Look through the data below and return each line where "Females" appears.
··· DATA FOR THE TASK
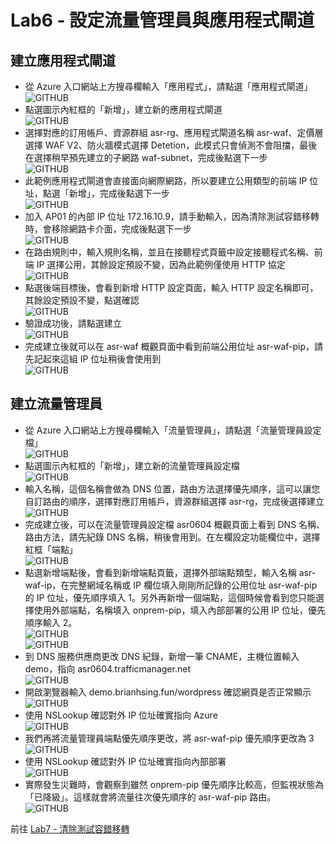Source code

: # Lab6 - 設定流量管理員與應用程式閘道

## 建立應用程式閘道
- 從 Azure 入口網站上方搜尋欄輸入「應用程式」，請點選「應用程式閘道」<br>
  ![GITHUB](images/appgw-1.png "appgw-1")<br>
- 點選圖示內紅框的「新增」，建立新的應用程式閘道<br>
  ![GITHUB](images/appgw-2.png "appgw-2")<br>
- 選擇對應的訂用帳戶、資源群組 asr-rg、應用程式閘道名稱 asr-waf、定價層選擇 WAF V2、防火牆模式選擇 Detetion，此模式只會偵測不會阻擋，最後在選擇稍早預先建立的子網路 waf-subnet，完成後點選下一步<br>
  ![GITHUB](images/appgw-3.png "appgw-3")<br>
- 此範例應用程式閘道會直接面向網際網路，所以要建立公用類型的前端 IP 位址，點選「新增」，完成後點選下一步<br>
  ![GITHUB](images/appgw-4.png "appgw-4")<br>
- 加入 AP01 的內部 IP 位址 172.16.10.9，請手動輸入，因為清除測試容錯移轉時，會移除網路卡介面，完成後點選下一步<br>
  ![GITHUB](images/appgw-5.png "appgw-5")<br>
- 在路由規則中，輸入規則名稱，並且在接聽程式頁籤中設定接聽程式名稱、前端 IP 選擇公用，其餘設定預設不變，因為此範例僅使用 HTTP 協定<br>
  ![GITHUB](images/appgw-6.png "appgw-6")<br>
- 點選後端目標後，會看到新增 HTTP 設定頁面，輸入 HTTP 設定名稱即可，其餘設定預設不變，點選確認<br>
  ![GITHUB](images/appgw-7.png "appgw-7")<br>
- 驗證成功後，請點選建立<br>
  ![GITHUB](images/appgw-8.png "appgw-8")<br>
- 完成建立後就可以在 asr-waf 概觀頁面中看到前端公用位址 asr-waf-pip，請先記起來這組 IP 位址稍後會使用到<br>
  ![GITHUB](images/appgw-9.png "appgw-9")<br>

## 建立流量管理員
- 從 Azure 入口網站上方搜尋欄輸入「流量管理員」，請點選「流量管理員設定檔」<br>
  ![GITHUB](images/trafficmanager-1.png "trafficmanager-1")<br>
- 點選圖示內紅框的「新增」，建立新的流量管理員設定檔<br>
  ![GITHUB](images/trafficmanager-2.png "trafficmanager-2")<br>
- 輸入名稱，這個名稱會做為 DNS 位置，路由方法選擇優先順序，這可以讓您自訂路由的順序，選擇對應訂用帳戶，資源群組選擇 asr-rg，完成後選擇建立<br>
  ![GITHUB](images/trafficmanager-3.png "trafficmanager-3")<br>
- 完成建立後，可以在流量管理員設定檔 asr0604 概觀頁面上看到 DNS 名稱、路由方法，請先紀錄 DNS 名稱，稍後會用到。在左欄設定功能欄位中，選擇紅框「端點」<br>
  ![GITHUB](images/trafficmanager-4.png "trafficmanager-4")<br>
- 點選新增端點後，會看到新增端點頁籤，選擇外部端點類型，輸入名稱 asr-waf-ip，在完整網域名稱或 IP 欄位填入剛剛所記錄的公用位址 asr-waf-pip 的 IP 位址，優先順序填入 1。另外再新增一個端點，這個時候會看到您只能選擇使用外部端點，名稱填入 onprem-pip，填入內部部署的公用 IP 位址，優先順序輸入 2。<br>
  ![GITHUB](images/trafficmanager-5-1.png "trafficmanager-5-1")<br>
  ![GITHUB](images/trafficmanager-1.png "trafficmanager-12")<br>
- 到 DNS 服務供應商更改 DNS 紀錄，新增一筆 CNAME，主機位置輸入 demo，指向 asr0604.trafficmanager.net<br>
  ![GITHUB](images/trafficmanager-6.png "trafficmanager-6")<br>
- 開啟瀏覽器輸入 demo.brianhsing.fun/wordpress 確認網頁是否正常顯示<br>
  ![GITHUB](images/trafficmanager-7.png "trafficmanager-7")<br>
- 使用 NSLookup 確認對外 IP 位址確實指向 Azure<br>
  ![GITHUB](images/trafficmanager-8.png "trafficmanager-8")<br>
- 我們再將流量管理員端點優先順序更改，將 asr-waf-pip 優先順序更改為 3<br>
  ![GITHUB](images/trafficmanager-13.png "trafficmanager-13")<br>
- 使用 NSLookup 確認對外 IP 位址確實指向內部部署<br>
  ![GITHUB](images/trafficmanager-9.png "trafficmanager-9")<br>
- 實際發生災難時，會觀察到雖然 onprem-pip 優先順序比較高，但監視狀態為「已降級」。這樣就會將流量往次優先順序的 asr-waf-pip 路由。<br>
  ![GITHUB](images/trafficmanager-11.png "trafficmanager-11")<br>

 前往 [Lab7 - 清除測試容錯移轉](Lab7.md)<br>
······
··· DATA FOR THE TASK
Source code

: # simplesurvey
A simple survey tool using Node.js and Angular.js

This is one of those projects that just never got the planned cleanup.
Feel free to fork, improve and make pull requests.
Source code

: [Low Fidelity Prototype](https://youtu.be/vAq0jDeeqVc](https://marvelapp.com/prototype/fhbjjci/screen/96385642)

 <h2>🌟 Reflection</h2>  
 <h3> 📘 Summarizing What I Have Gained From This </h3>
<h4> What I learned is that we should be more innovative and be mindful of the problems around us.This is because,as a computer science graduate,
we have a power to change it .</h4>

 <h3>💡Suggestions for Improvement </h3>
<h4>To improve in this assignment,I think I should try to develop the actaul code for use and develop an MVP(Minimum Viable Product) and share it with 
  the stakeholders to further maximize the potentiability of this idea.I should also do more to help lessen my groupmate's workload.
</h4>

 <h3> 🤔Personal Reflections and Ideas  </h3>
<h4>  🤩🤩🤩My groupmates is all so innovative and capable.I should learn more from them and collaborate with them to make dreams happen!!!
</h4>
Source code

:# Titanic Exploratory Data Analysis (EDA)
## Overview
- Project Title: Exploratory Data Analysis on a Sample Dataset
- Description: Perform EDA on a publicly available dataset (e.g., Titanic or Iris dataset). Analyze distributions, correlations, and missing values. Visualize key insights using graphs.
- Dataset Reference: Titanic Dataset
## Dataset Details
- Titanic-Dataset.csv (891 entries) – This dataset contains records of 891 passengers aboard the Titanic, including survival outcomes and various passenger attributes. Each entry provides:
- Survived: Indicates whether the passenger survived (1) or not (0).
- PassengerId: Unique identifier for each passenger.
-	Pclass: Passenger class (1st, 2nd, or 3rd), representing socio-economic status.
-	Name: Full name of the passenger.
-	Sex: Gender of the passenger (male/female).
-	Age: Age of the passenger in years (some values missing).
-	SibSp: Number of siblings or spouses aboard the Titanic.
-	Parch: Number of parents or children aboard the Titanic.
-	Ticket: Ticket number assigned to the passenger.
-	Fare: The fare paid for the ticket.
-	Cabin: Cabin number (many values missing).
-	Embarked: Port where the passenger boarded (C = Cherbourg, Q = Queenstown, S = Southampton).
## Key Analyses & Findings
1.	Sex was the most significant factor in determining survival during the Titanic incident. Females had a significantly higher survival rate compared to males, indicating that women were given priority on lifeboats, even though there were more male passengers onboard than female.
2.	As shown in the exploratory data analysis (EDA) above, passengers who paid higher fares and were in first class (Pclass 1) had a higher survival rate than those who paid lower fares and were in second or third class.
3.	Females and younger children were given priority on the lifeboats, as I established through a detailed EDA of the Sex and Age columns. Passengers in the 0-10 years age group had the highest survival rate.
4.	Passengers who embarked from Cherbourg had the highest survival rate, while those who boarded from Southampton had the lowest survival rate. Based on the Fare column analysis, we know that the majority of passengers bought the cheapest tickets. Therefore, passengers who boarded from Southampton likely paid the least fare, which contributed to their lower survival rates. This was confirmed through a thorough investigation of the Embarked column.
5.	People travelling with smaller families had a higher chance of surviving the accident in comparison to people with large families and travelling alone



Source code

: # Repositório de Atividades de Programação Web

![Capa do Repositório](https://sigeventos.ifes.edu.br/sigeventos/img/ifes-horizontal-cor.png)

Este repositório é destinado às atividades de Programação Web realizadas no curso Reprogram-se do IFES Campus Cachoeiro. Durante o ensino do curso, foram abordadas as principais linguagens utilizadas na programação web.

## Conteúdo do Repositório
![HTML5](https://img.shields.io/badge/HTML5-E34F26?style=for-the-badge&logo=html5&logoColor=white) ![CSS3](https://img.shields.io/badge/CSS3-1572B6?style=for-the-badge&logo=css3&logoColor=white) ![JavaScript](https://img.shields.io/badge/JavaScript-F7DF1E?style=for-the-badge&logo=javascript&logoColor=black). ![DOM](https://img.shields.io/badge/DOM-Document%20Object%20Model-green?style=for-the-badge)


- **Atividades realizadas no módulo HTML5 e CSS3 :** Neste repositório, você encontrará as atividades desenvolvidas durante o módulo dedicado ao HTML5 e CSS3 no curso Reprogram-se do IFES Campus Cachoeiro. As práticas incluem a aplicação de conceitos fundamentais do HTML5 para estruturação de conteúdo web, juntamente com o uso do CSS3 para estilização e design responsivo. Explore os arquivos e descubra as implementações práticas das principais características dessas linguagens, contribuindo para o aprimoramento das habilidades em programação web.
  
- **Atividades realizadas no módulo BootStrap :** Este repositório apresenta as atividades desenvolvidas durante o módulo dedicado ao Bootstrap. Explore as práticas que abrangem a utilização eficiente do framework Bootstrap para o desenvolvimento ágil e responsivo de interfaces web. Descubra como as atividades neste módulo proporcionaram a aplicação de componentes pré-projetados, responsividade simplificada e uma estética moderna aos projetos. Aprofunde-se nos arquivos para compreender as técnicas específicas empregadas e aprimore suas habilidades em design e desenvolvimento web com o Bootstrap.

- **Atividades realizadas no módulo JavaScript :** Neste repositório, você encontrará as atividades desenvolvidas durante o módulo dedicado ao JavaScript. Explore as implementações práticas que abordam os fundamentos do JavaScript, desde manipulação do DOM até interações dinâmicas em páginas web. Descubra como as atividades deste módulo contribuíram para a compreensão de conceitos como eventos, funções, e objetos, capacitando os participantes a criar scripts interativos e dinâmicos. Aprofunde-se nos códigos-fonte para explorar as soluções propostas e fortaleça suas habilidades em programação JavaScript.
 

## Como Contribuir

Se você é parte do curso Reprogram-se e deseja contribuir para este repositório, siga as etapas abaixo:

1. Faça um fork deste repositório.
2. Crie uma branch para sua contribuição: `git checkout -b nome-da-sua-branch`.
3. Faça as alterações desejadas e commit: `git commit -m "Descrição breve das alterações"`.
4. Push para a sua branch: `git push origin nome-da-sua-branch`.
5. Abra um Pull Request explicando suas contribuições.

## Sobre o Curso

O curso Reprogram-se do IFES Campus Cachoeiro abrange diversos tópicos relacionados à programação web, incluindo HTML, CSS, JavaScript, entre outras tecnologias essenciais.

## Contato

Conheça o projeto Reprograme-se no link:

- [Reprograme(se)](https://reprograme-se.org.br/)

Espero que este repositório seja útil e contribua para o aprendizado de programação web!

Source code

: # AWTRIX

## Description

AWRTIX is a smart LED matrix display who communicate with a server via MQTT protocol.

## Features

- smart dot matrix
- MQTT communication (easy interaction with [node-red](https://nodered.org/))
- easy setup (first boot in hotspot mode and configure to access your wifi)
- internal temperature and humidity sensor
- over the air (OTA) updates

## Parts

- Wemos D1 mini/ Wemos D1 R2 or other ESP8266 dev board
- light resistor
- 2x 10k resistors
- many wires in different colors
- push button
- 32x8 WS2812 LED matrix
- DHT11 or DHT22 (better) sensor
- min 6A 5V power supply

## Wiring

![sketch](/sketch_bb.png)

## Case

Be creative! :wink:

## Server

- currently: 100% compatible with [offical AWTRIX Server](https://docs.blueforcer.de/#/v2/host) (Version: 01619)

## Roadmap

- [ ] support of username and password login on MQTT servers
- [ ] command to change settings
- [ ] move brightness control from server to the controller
······
**SOLUTION TO THIS PROBLEM**
1.	Sex was the most significant factor in determining survival during the Titanic incident. Females had a significantly higher survival rate compared to males, indicating that women were given priority on lifeboats, even though there were more male passengers onboard than female.
3.	Females and younger children were given priority on the lifeboats, as I established through a detailed EDA of the Sex and Age columns. Passengers in the 0-10 years age group had the highest survival rate.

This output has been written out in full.